Mas não são só os produtos marinhos que casam bem com estes vinhos, como ficou evidente numa competente demonstração que teve lugar no restaurante Rei dos Leitões, na Mealhada, ainda antes do Natal. Raimund Prüm rendeu-se às combinações com presunto e lombinho de vitela com massa folhada e cogumelos.

Frescos e digestivos

E se há aspectos que se destacam nestes Riesling do Mosela é que são sempre frescos, digestivos, harmoniosos e envolventes. Mesmo quando são doces. Qualidades que resultam da presença constante e marcante das sensações de fruta, a par de uma acidez digestiva que dá balanço e equilíbrio. “Os javalis é que sabem: comem as uvas doces e depois vão aos marmelos ácidos para uma boa digestão”, observa Prüm em relação aos animais selvagens que atacam os seus vinhedos.

Provaram-se cinco vinhos da mesma casta e da mesma vinha: todos diferentes, todos intensos, frescos e digestivos. Mas também sempre com baixos teores de álcool (10/12,5%). As características da casta e as condições de solo e clima desta região do Mosela explicam esta capacidade de diversificação. Raimund fala em “magia do Riesling” para explicar que, na mesma vinha e na mesma colheita, consegue fazer diferentes vinhos, vindimando segundo o grau de maturação.

E a demonstração foi dada à mesa.

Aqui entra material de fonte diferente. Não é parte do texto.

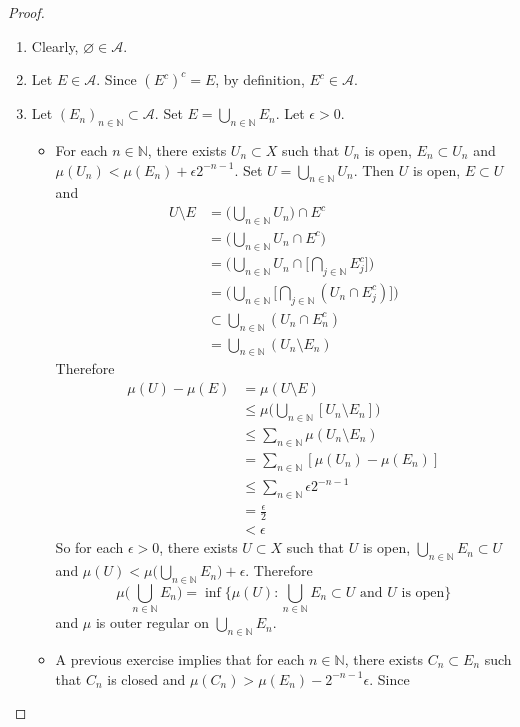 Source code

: \documentclass[12pt]{amsart}
\theoremstyle{definition}
\newcommand{\ep}{\epsilon}
\newcommand{\N}{\mathbb{N}}
\newcommand{\MA}{\mathcal{A}}
\begin{document}
	\begin{proof}\ 
		\begin{enumerate}
			\item Clearly, $\varnothing \in \MA$.
			\item Let $E \in \MA$. Since $(E^c)^c = E$, by definition, $E^c \in \MA$. 
			\item Let $(E_n)_{n \in \N} \subset \MA$. Set $E = \bigcup\limits_{n \in \N} E_n$. Let $\ep >0$. 
			\begin{itemize}
				\item For each $n \in \N$, there exists $U_n \subset X$ such that $U_n$ is open, $E_n \subset U_n$ and $\mu(U_n) < \mu(E_n) + \ep 2^{-n - 1 }$. Set $U = \bigcup\limits_{n\in\N} U_n$. Then $U$ is open, $E \subset U$ and 
				\begin{align*} 
					U \setminus E
					&= \bigg( \bigcup_{n \in \N} U_n \bigg) \cap  E^c \\
					&= \bigg( \bigcup_{n \in \N} U_n \cap E^c \bigg)  \\
					&= \bigg( \bigcup_{n \in \N} U_n \cap \bigg[ \bigcap_{j \in \N} E_j^c \bigg] \bigg) \\
					&= \bigg( \bigcup_{n \in \N} \bigg [ \bigcap_{j \in \N} (U_n \cap E_j^c)\bigg ]  \bigg) \\
					& \subset \bigcup_{n \in \N} (U_n \cap E_n^c)  \\
					&= \bigcup_{n \in \N} (U_n \setminus E_n) 
				\end{align*}
				Therefore
				\begin{align*}
					\mu(U) - \mu(E)
					&= \mu(U \setminus E) \\
					& \leq \mu \bigg(\bigcup_{n \in \N} [U_n \setminus E_n] \bigg) \\
					& \leq \sum_{n \in \N} \mu(U_n \setminus E_n) \\
					&= \sum_{n \in \N} [\mu(U_n) - \mu(E_n)] \\
					& \leq \sum_{n \in \N} \ep 2^{-n-1} \\
					&= \frac{\ep}{2} \\
					& < \ep
				\end{align*}
				So for each $\ep >0$, there exists $U \subset X$ such that $U$ is open, $\bigcup_{n \in \N}E_n \subset U$ and $\mu(U) < \mu \bigg( \bigcup_{n \in \N} E_n \bigg) + \ep$. Therefore $$\mu \bigg( \bigcup_{n \in \N} E_n \bigg) = \inf \bigg \{ \mu(U): \bigcup_{n \in \N} E_n \subset U \text{ and $U$ is open} \bigg \}$$
				and $\mu$ is outer regular on $\bigcup\limits_{n \in \N} E_n$.
				\item A previous exercise implies that for each $n \in \N$, there exists $C_n \subset E_n$ such that $C_n$ is closed and $\mu(C_n) > \mu(E_n) - 2^{-n-1}\ep$. Since 

\end{itemize}
\end{enumerate}
\end{proof}
\end{document}
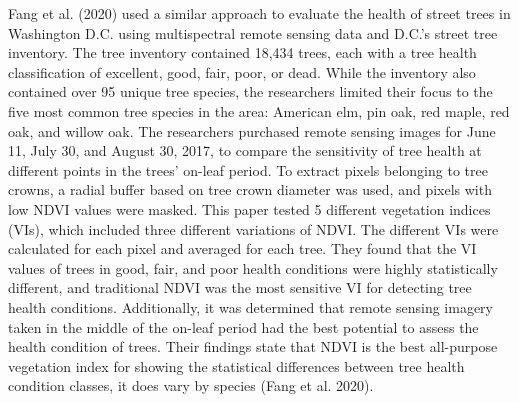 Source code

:\documentclass[12pt,twoside]{reedthesis}
\begin{document}
Fang et al. (2020) used a similar approach to evaluate the health of street trees
in Washington D.C. using multispectral remote sensing data and D.C.'s
street tree inventory. The tree inventory contained 18,434 trees, each
with a tree health classification of excellent, good, fair, poor, or
dead. While the inventory also contained over 95 unique tree species,
the researchers limited their focus to the five most common tree species
in the area: American elm, pin oak, red maple, red oak, and willow oak.
The researchers purchased remote sensing images for June 11, July 30,
and August 30, 2017, to compare the sensitivity of tree health at
different points in the trees' on-leaf period. To extract pixels
belonging to tree crowns, a radial buffer based on tree crown diameter
was used, and pixels with low NDVI values were masked. This paper tested
5 different vegetation indices (VIs), which included three different
variations of NDVI. The different VIs were calculated for each pixel and
averaged for each tree. They found that the VI values of trees in good,
fair, and poor health conditions were highly statistically different,
and traditional NDVI was the most sensitive VI for detecting tree health
conditions. Additionally, it was determined that remote sensing imagery
taken in the middle of the on-leaf period had the best potential to
assess the health condition of trees. Their findings state that NDVI is
the best all-purpose vegetation index for showing the statistical
differences between tree health condition classes, it does vary by
species (Fang et al. 2020).
\end{document}
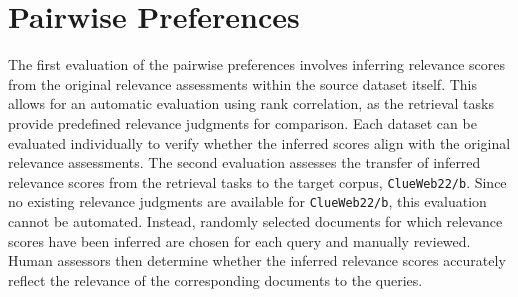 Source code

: \begin{table}[t]
{\begin{tabular}{ccccccccccccccc}
        \bottomrule 
    \end{tabular}}
    \renewcommand{\arraystretch}{1.0}
\end{table}


\section{Pairwise Preferences}\label{eval-pairwise-preferences}

The first evaluation of the pairwise preferences involves inferring relevance scores from the original relevance assessments within the source dataset itself. This allows for an automatic evaluation using rank correlation, as the retrieval tasks provide predefined relevance judgments for comparison. Each dataset can be evaluated individually to verify whether the inferred scores align with the original relevance assessments. The second evaluation assesses the transfer of inferred relevance scores from the retrieval tasks to the target corpus, \texttt{ClueWeb22/b}. Since no existing relevance judgments are available for \texttt{ClueWeb22/b}, this evaluation cannot be automated. Instead, randomly selected documents for which relevance scores have been inferred are chosen for each query and manually reviewed. Human assessors then determine whether the inferred relevance scores accurately reflect the relevance of the corresponding documents to the queries.

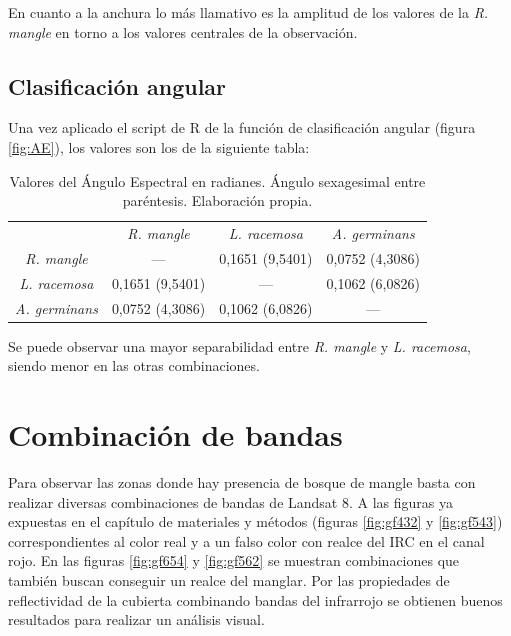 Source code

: En cuanto a la anchura lo más llamativo es la amplitud de los valores de la \textit{R. mangle} en torno a los valores centrales de la observación.

\subsection{Clasificación angular}
Una vez aplicado el script de R de la función de clasificación angular (figura \ref{fig:AE}), los valores son los de la siguiente tabla:

\begin{table}[ht]
	\centering	
	\begin{tabular}{@{}cccc@{}}
	\toprule[0.4mm]
	& \textit{R. mangle} & \textit{L. racemosa} & \textit{A. germinans} \\
	\textit{R. mangle} & --- & 0,1651 (9,5401) & 0,0752 (4,3086) \\
	\textit{L. racemosa} & 0,1651 (9,5401) & --- & 0,1062 (6,0826) \\
	\textit{A. germinans} & 0,0752 (4,3086) & 0,1062 (6,0826) & --- \\
	\bottomrule[0.4mm]
	\end{tabular}
	\caption[Valores de Ángulo Espectral]{Valores del Ángulo Espectral en radianes. Ángulo sexagesimal entre paréntesis. Elaboración propia.}	
\end{table}

Se puede observar una mayor separabilidad entre \textit{R. mangle} y \textit{L. racemosa}, siendo menor en las otras combinaciones.

\section{Combinación de bandas}
Para observar las zonas donde hay presencia de bosque de mangle basta con realizar diversas combinaciones de bandas de Landsat 8. A las figuras ya expuestas en el capítulo de materiales y métodos (figuras \ref{fig:gf432} y \ref{fig:gf543}) correspondientes al color real y a un falso color con realce del \ac{IRC} en el canal rojo. En las figuras \ref{fig:gf654} y \ref{fig:gf562} se muestran combinaciones que también buscan conseguir un realce del manglar. Por las propiedades de reflectividad de la cubierta combinando bandas del infrarrojo se obtienen buenos resultados para realizar un análisis visual.

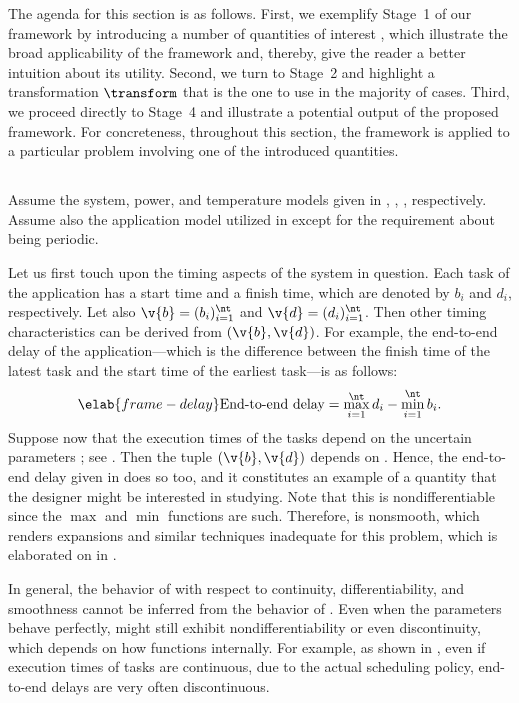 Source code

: The agenda for this section is as follows. First, we exemplify Stage~1 of our
framework by introducing a number of quantities of interest \g, which illustrate
the broad applicability of the framework and, thereby, give the reader a better
intuition about its utility. Second, we turn to Stage~2 and highlight a
transformation $\transform$ that is the one to use in the majority of cases.
Third, we proceed directly to Stage~4 and illustrate a potential output of the
proposed framework. For concreteness, throughout this section, the framework is
applied to a particular problem involving one of the introduced quantities.

\subsection{\problemtitle}

Assume the system, power, and temperature models given in ,
, , respectively. Assume also the
application model utilized in  except for the
requirement about being periodic.

Let us first touch upon the timing aspects of the system in question. Each task
of the application has a start time and a finish time, which are denoted by
$b_i$ and $d_i$, respectively. Let also $\v{b} = (b_i)_{i = 1}^\nt$ and $\v{d} =
(d_i)_{i = 1}^\nt$. Then other timing characteristics can be derived from
$(\v{b}, \v{d})$. For example, the end-to-end delay of the application---which
is the difference between the finish time of the latest task and the start time
of the earliest task---is as follows:
\begin{equation} \elab{frame-delay}
  \text{End-to-end delay}
  = \max_{i = 1}^\nt d_i - \min_{i = 1}^\nt b_i.
\end{equation}
Suppose now that the execution times of the tasks depend on the uncertain
parameters \vu; see . Then the tuple $(\v{b}, \v{d})$
depends on \vu. Hence, the end-to-end delay given in  does so
too, and it constitutes an example of a quantity \g that the designer might be
interested in studying. Note that this \g is nondifferentiable since the $\max$
and $\min$ functions are such. Therefore, \g is nonsmooth, which renders 
expansions and similar techniques inadequate for this problem, which is
elaborated on in .

\begin{remark} 
In general, the behavior of \g with respect to continuity, differentiability,
and smoothness cannot be inferred from the behavior of \vu. Even when the
parameters behave perfectly, \g might still exhibit nondifferentiability or even
discontinuity, which depends on how \g functions internally. For example, as
shown in \cite{tanasa2015}, even if execution times of tasks are continuous, due
to the actual scheduling policy, end-to-end delays are very often discontinuous.
\end{remark}

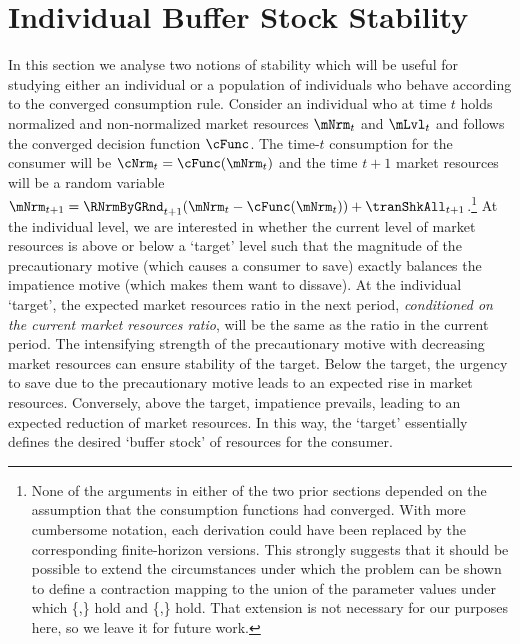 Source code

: \documentclass[BufferStockTheory]{subfiles}
\begin{document}
\hypertarget{Analysis of the Converged Consumption Function}{}
\section{Individual Buffer Stock Stability}\label{sec:individStability}



In this section we analyse two notions of stability which will be useful for studying either an individual or a population of individuals who behave according to the converged consumption rule.
Consider an individual who at time $t$ holds normalized and non-normalized market resources $\mNrm_{t}$ and $\mLvl_{t}$ and follows the converged decision function $\cFunc$.
The time-$t$ consumption for the consumer will be $\cNrm_{t} = \cFunc(\mNrm_{t})$ and the time $t+1$ market resources will be a random variable $\mNrm_{t+1} = \RNrmByGRnd_{t+1}(\mNrm_{t} - \cFunc(\mNrm_{t})) + \tranShkAll_{t+1}$.\footnote{None of the arguments in either of the two prior sections depended on the assumption that the consumption functions had converged.
With more cumbersome notation, each derivation could have been replaced by the corresponding finite-horizon versions.
This strongly suggests that it should be possible to extend the circumstances under which the problem can be shown to define a contraction mapping to the union of the parameter values under which \{\RIC,\FHWC\} hold and \{\FVAC,\WRIC\} hold.
That extension is not necessary for our purposes here, so we leave it for future work.}
At the individual level, we are interested in whether the current level of market resources is above or below a `target' level such that the magnitude of the precautionary motive (which causes a consumer to save) exactly balances the impatience motive  (which makes them want to dissave).
At the individual `target',  the expected market resources ratio in the next period, \textit{conditioned on the current market resources ratio}, will be the same as the ratio in the current period.
The intensifying strength of the precautionary motive with decreasing market resources can ensure stability of the target.
Below the target, the urgency to save due to the precautionary motive leads to an expected rise in market resources.
Conversely, above the target, impatience prevails, leading to an expected reduction of market resources.
In this way, the `target' essentially defines the desired `buffer stock' of resources for the consumer.
\end{document}
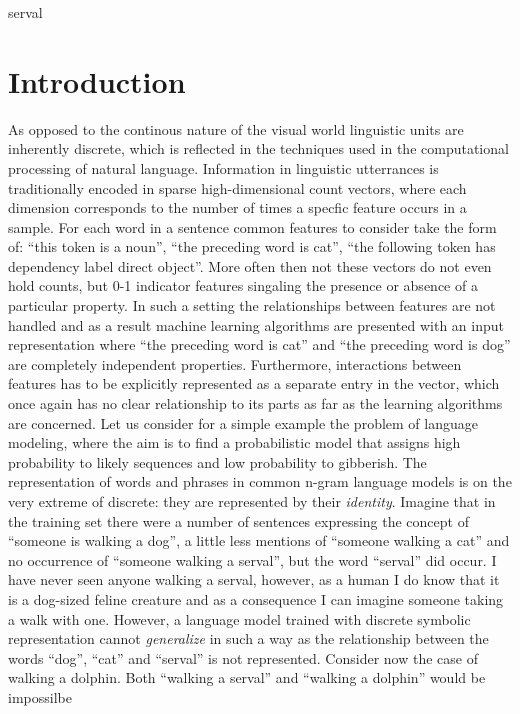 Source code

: 
serval
\chapter{Introduction}
\label{introduction}
As opposed to the continous nature of the visual world linguistic units are inherently
discrete, which is reflected in the techniques used in the computational processing
of natural language. Information in linguistic utterrances is traditionally encoded
in sparse high-dimensional count vectors, where each
dimension corresponds to the number of times a specfic feature occurs in a sample.
For each word in a sentence common features to consider take the form of:
``this token is a noun'', ``the preceding word is cat'',
``the following token has dependency label direct object''.
More often then not these vectors do not even hold counts, but 0-1 indicator features singaling
the presence or absence of a particular property.
In such a setting the relationships between features are not handled and
as a result machine learning algorithms are presented with an input representation where
``the preceding word is cat'' and ``the preceding word is dog''
are completely independent properties. Furthermore, interactions between features has to be
explicitly represented as a separate entry in the vector, which once again has no clear
relationship to its parts as far as the learning algorithms are concerned. Let us consider
for a simple example the problem of language modeling, where the aim is to find a probabilistic model
that assigns high probability to likely sequences and low probability to gibberish.
The representation of words and phrases in common n-gram language models is on the
very extreme of discrete: they are represented by their \emph{identity}.
Imagine that in the training set there were a number of sentences expressing the concept
of ``someone is walking a dog'', a little less mentions of ``someone walking a cat''
and no occurrence of ``someone walking a serval'', but the word ``serval'' did occur.
I have never seen anyone walking a serval, however, as a human I do know that it is a dog-sized
feline creature and as a consequence I can imagine someone taking a walk with one. However, a language
model trained with discrete symbolic representation cannot \emph{generalize} in such a way as the
relationship between the words ``dog'', ``cat'' and ``serval'' is not represented. Consider now the
case of walking a dolphin. Both ``walking a serval'' and ``walking a dolphin'' would be impossilbe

Com as entradas, o Solitar Riesling Trocken (seco) 2014, a mostrar o lado de fruta fresca, salinidade e até algo de umami da casta. O doce Spätlese (colheita tardia) 2007, para o foie gras e pêra cozida em vinho tinto, com uma acidez virtuosa e quase efervescente resultante da vindima no início de Novembro.

De volta aos secos, o Devon GG 2012 para o filete de robalo. A designação GG (Grosses Gewächs) é atribuída aos vinhos de topo (equivalente ao Grand Cru francês), sendo a colheita feita no grau de maturação ideal, nem verde nem sobrematurado, extraído com prensagem leve e estágio de um ano com borras. O mesmo processo com o GG 2010 que acompanhou o lombinho de vitela com massa folhada e cogumelos e mostarda. Impressiona pela harmonia e equilíbrio, presença de fruta uma imponente acidez (9,5). Saboroso e digestivo.

Para a sobremesa, com pastel de nata, gelado de noz, canela e hortelã, o Auslese 2006, um doce, gordo, volumoso e de cor muito concentrada, que resulta de uma criteriosa selecção dos bagos mais maduros e perfeitos. Apesar da idade, jovem e frutado como deverá manter-se ainda por muitos anos. Quase não evolui.

Em vinhedos onde sobrevivem parcelas em pé-franco que ficaram imunes à filoxera, a diferença faz-se pelas longas fermentações e a invulgar qualidade e concentração da fruta, a par da frescura. Um clima único, com dias ensolarados ainda no Outono, e terrenos com invulgar inclinação, permitindo que os vinhedos aproveitem todos os raios de sol. Os solos de xisto, que retêm o calor, e o grande declive também não permitem grande retenção, obrigando as raízes a penetrarem longamente à procura de sustento. Daí a forte mineralidade e reduzidas produções a proporcionar vinhos frescos, concentrados e únicos.

Uma diferença que vale mesmo a pena provar. E que nem seja pelo peço, já que estão por aí à venda por valores entre os 12 e 50 euros, ou seja, dentro de padrões que correspondem às melhores colheitas das regiões nacionais.